Conclusion These 6.4 million LLY come mainly from the smaller group of ‘harder to treat’ individuals. These findings might encourage clinicians to find more suitable therapies and for at-risk patients to engage with those therapies.
A53 (P518)
Can retinal vascular measurements predict global vascular complications in patients with type 2 diabetes? A systematic review and meta-analysis
AS Nar1, Y Huang1, G George1, S Gan1, ATN Nair1, AL Rajandrakumar1, G Pradeepa3, E Trucco2, ASF Doney1
1Division of Population Health and Genomics, University of Dundee, Dundee, UK, 2School of Science and Engineering, University of Dundee, Dundee, UK, 3Madras Diabetes Research Foundation, Chennai, India
Aim To investigate the relationship between retinal vascular measurements (RMs) from diabetes retinal screening photographs and microvascular and macrovascular complications of type 2 diabetes.
Methods PubMed and Web of Science were used to search for relevant studies published until 31 December 2018. RMs considered for this study were vessel width, tortuosity, fractal dimensions and branching geometry. Studies which report risks in terms of OR, HR, RR along with 95% CI, and used RMs as independent and continuous variables were selected for meta-analysis.
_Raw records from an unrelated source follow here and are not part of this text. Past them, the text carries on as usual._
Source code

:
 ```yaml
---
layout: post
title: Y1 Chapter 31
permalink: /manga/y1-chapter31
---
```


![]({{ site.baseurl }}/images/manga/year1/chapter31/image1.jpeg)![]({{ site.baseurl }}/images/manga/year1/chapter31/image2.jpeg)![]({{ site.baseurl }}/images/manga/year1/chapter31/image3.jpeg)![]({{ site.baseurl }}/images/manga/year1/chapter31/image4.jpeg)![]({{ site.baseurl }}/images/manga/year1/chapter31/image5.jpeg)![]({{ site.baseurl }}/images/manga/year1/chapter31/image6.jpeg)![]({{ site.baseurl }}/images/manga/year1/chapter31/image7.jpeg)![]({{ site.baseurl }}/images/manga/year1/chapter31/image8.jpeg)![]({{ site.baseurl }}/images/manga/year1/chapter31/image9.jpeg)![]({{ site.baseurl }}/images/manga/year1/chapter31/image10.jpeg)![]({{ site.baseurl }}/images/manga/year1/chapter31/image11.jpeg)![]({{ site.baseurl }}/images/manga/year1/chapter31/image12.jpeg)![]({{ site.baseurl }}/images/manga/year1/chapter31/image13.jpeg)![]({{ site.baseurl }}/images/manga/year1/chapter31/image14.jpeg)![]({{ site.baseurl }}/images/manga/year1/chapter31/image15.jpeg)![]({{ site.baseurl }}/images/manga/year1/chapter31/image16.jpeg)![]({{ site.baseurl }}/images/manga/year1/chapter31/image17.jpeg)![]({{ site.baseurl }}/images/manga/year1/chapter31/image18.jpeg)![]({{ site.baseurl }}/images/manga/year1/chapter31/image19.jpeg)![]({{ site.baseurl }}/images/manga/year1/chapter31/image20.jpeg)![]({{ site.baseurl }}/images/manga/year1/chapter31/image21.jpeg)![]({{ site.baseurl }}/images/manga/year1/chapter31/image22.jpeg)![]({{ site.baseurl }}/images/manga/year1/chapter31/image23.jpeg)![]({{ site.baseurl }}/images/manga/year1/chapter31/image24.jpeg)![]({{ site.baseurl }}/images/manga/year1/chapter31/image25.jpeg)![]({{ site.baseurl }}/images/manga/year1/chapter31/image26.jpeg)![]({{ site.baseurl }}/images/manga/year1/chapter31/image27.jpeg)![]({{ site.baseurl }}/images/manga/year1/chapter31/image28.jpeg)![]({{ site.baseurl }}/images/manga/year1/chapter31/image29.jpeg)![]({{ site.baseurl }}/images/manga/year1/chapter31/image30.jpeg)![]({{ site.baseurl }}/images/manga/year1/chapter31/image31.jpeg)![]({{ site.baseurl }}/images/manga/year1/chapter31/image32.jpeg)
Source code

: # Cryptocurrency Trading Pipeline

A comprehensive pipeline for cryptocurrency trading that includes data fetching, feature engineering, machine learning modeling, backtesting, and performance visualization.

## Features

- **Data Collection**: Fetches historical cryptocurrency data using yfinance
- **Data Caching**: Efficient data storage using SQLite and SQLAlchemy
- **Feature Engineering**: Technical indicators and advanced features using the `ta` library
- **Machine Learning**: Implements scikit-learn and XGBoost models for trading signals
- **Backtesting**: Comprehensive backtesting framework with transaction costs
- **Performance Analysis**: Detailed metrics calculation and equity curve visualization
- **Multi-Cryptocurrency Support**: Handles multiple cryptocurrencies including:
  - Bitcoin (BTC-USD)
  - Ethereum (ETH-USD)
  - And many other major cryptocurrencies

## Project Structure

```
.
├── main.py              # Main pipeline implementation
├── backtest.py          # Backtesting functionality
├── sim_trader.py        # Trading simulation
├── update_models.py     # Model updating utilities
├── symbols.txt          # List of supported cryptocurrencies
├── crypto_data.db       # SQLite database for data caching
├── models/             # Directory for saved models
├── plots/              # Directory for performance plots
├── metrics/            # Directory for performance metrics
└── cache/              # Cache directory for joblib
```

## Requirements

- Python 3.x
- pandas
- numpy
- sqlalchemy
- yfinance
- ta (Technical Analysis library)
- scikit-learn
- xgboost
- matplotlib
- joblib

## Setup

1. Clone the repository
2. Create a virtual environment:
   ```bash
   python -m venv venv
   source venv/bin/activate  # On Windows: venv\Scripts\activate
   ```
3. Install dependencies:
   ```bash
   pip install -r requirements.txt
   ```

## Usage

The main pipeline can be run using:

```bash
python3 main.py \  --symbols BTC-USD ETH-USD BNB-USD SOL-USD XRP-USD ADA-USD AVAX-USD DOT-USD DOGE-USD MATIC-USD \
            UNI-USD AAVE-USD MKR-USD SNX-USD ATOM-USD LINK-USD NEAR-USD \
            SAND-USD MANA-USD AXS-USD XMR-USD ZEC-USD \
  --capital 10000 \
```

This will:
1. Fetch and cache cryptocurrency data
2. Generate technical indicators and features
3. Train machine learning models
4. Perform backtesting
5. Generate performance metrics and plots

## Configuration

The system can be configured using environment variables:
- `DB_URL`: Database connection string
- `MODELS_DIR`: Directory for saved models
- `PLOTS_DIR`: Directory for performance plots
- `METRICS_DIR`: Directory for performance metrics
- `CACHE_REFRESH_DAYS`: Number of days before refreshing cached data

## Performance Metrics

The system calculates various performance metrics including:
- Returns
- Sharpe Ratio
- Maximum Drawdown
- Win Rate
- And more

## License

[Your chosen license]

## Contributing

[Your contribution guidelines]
A random effects model was used.
Results The only studies found that satisfied the criteria for our meta-analysis were for Diabetic Retinopathy (DR) (four studies) and stroke (eight studies). For DR, three studies (n = 5,793) explored association with vessel width in 216 (3.7%) patients with DR. A significant relationship between arteriolar vessel width and risk of DR was found [OR: 1.36 (95% CI: 1.12–1.57)]. Two studies (n = 1,092) explored the association between branching geometry and DR in 355 (32.50%) patients with DR and showed a significant relationship between venular branching geometry and risk of DR [OR: 1.15 (95% CI: 1.0–1.32)].
Seven studies (n = 26,081) explored the association between retinal vessel width in 1,385 (18.83%) with stroke and showed significant association between arteriolar and venular vessel width and risk of stroke, OR: 1.22 (95% CI: 1.03–1.46) and OR: 1.13 (95% CI: 1.00–1.29) respectively.
Conclusion Our study indicates the RMs may be significant predictors of vascular complications in type 2 diabetes and that there remain significant gaps in knowledge in this area.